Post by House Blend » Mon Jul 24, 2017 9:44 am

celia wrote:I think I get it now. There are two parts to the Obamacare tax:
An additional 0.9 percent payroll tax on earnings and a 3.8 percent tax on net investment income (NII) for individuals with incomes exceeding $200,000 and couples with incomes exceeding $250,000.
http://www.taxpolicycenter.org/briefing ... e-act-make


The 0.9 percent payroll tax is calculated on Form 8959 and the 3.8 percent NII is calculated elsewhere.

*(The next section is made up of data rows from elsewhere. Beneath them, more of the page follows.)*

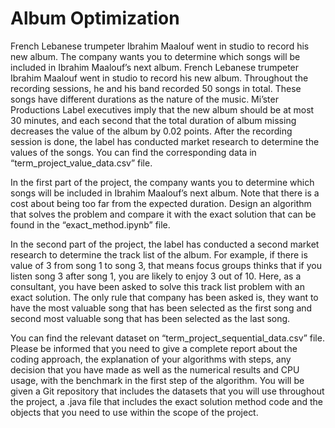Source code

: # Album Optimization
French Lebanese trumpeter Ibrahim Maalouf went in studio to record his new album.  The company wants you to determine which songs will be included in Ibrahim Maalouf’s next album.
French Lebanese trumpeter Ibrahim Maalouf went in studio to record his new album. Throughout the recording sessions, he and his band recorded 50 songs in total. 
These songs have different durations as the nature of the music. Mi’ster Productions Label executives imply that the new album should be at most 30 minutes, and each second that the total duration of album missing decreases the value of the album by 0.02 points. 
After the recording session is done, the label has conducted market research to determine the values of the songs. You can find the corresponding data in “term_project_value_data.csv” file. 

In the first part of the project, the company wants you to determine which songs will be included in Ibrahim Maalouf’s next album. 
Note that there is a cost about being too far from the expected duration. Design an algorithm that solves the problem and compare it with the exact solution that can be found in the “exact_method.ipynb” file.

In the second part of the project, the label has conducted a second market research to determine the track list of the album.
For example, if there is value of 3 from song 1 to song 3, that means focus groups thinks that if you listen song 3 after song 1, you are likely to enjoy 3 out of 10. 
Here, as a consultant, you have been asked to solve this track list problem with an exact solution. The only rule that company has been asked is, they want to have the most valuable song that has been selected as the first song and second most valuable song that has been selected as the last song.

You can find the relevant dataset on “term_project_sequential_data.csv” file.
Please be informed that you need to give a complete report about the coding approach, the explanation of your algorithms with steps, any decision that you have made as well as the numerical results and CPU usage, with the benchmark in the first step of the algorithm.
You will be given a Git repository that includes the datasets that you will use throughout the project, a .java file that includes the exact solution method code and the objects that you need to use within the scope of the project.

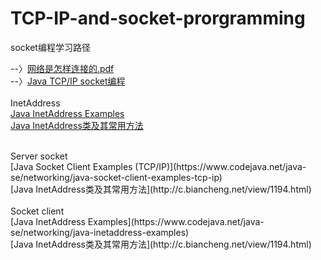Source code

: # TCP-IP-and-socket-prorgramming
socket编程学习路径

--〉[网络是怎样连接的.pdf](https://github.com/samanthajiang/TCP-IP-and-socket-prorgramming/blob/main/%E7%BD%91%E7%BB%9C%E6%98%AF%E6%80%8E%E6%A0%B7%E8%BF%9E%E6%8E%A5%E7%9A%84_%E6%88%B7%E6%A0%B9%E5%8B%A4.pdf)  <br>
--〉[Java TCP/IP socket编程](https://github.com/samanthajiang/TCP-IP-and-socket-prorgramming/blob/main/%E9%AB%98%E6%B8%85%E7%94%B5%E5%AD%90%E7%89%88-Java%20TCP%20IP%20Socket%E7%BC%96%E7%A8%8B(%E5%8E%9F%E4%B9%A6%E7%AC%AC2%E7%89%88).pdf)  <br>
 <br>
 InetAddress <br>
[Java InetAddress Examples](https://www.codejava.net/java-se/networking/java-inetaddress-examples) <br>
[Java InetAddress类及其常用方法](http://c.biancheng.net/view/1194.html) <br>

<br>
 Server socket <br>
[Java Socket Client Examples (TCP/IP)](https://www.codejava.net/java-se/networking/java-socket-client-examples-tcp-ip) <br>
[Java InetAddress类及其常用方法](http://c.biancheng.net/view/1194.html) <br>

<br>
 Socket client <br>
 [Java InetAddress Examples](https://www.codejava.net/java-se/networking/java-inetaddress-examples) <br>
[Java InetAddress类及其常用方法](http://c.biancheng.net/view/1194.html) <br>
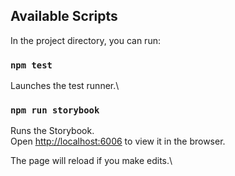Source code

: ## Available Scripts

In the project directory, you can run:

### `npm test`

Launches the test runner.\

### `npm run storybook`

Runs the Storybook.\
Open [http://localhost:6006](http://localhost:6006) to view it in the browser.

The page will reload if you make edits.\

So investment growth (LTCG, RMDs, Roth conversions) is taxed more heavily than wages and both show up on line 62. That explains most of it, but in Small Law Survivor's chart, it looks like it maxes out at some point that I haven't yet figured out since the (AGI - 250,000) multiplied by 3.8% is more than the line 62 tax when you get to the highest shown incomes. (I was using software for 2015, in case that matters)
This is dragging the OP's thread further off topic, but it's true that the 3.8% ACA surtax is triggered by modified AGI levels, not Taxable Income. (Similar to medicare premiums.)

(However the definition of "modified" here is not the same as the one used for medicare premiums, and not the same as the one for Roth contributions. I will omit the gory details.)

For MFJ, it kicks in at $250K mAGI, for Singles, $200K mAGI.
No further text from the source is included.